Big Analytics Roundup (May 25, 2015)
This week features new releases from Drill and Hive, plus announcements from DataStax and MemSQL.
Andrew Brust summarizes the SQL options presented by Drill, Hive and Spark, noting that Drill’s “SQL everywhere” approach and DBMS vendors’ federated engines make the term “SQL on Hadoop” obsolete.
Gartner surveys its panel of 284 people who rely on Gartner and concludes that Hadoop is less ubiquitous than Microsoft Office, because it’s hard. (One wonders how many Hadoop deployments were overlooked because members of the “Gartner Research Circle” don’t know about them.) Gartner analysts Nick Heudecker and Merv Adrian look at the numbers and tut-tut about the future of Hadoop. But if 26% say they are investing today and 11% say they plan to invest in the next twelve months, that sounds to me like a 42% growth rate for Hadoop distributors, which is not too shabby.

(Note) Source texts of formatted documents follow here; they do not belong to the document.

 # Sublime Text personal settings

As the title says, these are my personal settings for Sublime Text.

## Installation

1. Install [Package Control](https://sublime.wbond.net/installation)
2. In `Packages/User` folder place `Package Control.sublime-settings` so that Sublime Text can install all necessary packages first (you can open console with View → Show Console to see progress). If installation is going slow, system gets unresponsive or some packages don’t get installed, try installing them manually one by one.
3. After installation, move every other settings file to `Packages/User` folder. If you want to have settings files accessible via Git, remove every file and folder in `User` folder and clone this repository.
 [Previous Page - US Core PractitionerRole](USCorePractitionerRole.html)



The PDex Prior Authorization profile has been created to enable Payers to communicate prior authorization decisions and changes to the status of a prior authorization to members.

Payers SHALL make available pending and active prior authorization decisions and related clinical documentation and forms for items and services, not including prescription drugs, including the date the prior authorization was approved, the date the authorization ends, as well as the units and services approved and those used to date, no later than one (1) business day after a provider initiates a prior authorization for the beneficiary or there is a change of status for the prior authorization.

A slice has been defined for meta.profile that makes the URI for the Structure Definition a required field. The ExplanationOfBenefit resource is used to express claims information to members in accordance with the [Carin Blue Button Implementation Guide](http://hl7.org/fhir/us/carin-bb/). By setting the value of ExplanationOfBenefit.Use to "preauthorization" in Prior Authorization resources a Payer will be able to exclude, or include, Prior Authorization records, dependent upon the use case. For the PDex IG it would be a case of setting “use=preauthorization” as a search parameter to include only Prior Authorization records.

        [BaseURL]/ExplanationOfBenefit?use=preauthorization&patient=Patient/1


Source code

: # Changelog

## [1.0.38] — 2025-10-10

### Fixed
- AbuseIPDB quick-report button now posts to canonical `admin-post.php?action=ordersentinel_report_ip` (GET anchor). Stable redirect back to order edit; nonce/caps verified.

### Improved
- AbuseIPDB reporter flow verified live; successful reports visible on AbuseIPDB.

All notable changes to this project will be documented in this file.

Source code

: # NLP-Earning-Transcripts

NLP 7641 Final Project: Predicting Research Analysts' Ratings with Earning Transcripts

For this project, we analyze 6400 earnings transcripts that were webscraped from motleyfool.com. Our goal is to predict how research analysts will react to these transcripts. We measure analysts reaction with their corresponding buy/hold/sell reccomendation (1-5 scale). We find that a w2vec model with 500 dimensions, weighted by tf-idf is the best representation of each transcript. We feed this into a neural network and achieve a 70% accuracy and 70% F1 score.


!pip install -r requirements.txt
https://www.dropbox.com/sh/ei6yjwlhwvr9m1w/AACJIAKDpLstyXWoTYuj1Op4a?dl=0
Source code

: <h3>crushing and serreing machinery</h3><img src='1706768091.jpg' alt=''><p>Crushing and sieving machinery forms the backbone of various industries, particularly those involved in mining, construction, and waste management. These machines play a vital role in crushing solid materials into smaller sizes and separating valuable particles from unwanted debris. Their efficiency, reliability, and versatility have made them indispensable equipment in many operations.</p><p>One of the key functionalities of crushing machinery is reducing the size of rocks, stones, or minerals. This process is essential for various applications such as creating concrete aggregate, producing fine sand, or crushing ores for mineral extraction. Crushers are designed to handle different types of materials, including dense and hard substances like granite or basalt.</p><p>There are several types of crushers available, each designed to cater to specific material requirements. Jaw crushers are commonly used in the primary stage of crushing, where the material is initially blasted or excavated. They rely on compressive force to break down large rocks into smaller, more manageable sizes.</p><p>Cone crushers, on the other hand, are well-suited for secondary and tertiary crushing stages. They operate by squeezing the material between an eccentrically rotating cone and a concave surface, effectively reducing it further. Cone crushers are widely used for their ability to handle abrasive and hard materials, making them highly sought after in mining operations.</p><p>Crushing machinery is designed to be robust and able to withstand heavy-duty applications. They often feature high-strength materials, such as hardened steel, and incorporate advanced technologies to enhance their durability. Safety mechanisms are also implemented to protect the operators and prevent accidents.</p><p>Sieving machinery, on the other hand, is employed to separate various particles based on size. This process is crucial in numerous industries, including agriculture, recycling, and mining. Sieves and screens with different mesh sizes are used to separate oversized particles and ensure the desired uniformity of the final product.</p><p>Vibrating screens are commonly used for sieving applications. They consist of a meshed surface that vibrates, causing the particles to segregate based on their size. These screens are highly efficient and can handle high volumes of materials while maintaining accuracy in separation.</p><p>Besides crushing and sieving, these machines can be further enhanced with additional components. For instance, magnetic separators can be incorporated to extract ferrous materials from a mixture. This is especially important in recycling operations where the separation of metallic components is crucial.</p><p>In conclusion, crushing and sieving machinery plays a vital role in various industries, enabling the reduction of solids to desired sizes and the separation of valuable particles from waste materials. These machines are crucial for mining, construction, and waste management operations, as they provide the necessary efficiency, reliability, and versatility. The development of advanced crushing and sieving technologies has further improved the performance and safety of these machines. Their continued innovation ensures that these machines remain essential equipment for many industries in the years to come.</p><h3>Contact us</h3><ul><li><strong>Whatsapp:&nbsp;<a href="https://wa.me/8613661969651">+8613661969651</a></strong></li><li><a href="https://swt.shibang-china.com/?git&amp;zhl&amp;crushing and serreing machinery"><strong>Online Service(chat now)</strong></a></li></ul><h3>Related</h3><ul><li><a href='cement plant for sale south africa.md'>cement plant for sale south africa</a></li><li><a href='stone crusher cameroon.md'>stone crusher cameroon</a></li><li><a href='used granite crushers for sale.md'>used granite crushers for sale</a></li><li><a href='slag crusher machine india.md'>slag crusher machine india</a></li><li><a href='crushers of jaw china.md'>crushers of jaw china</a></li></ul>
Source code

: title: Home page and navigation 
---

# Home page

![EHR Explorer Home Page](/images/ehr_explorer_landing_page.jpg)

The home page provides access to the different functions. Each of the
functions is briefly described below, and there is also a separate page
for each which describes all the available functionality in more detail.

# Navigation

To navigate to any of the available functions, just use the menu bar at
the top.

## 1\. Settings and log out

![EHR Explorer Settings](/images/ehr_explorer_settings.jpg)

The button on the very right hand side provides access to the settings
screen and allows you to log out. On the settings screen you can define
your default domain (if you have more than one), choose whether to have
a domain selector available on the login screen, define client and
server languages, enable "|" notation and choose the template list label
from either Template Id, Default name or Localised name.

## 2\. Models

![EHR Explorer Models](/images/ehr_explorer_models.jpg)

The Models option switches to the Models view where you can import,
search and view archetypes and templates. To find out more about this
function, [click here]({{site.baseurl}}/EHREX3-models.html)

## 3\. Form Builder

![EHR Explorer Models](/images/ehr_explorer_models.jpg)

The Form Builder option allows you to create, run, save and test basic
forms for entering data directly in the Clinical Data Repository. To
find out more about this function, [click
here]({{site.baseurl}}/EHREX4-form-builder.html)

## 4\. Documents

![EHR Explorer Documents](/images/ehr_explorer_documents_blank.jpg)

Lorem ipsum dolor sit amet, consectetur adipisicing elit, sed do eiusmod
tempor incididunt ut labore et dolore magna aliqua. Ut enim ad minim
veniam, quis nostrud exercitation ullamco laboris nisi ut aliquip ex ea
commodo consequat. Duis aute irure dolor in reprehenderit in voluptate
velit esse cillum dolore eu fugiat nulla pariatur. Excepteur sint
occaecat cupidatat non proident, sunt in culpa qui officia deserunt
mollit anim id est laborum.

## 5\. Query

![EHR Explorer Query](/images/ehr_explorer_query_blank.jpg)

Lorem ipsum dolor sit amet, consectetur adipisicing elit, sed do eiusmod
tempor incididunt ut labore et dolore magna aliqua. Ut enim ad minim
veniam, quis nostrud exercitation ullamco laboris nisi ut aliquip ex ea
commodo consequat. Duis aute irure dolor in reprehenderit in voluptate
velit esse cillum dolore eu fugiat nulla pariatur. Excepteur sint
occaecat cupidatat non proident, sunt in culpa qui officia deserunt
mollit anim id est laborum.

The team announces Release 1.0, which includes improvements to documentation and bug fixes.
Altiscale posts part one of a series of tips and tricks for running Spark co-located with Hadoop. Repeat after me, kids: Spark is co-located with Hadoop, not “on” Hadoop.
Revolution Analytics (now part of Microsoft) publishes beta release of a dplyr-Spark interface with more disclaimers than a pack of cigarettes.
MemSQL announces Release 4 of its eponymous in-memory database, which includes a Community Edition and some previously announced features, including Spark integration and geospatial capability. Coverage here, here, here, here and here.
Skytree gets an award for something, which is good because they haven’t produced any other news lately.
Or Yet Another Machine Learning Library. This time, it’s Keystone, which is pretty much the same as Spark MLLib.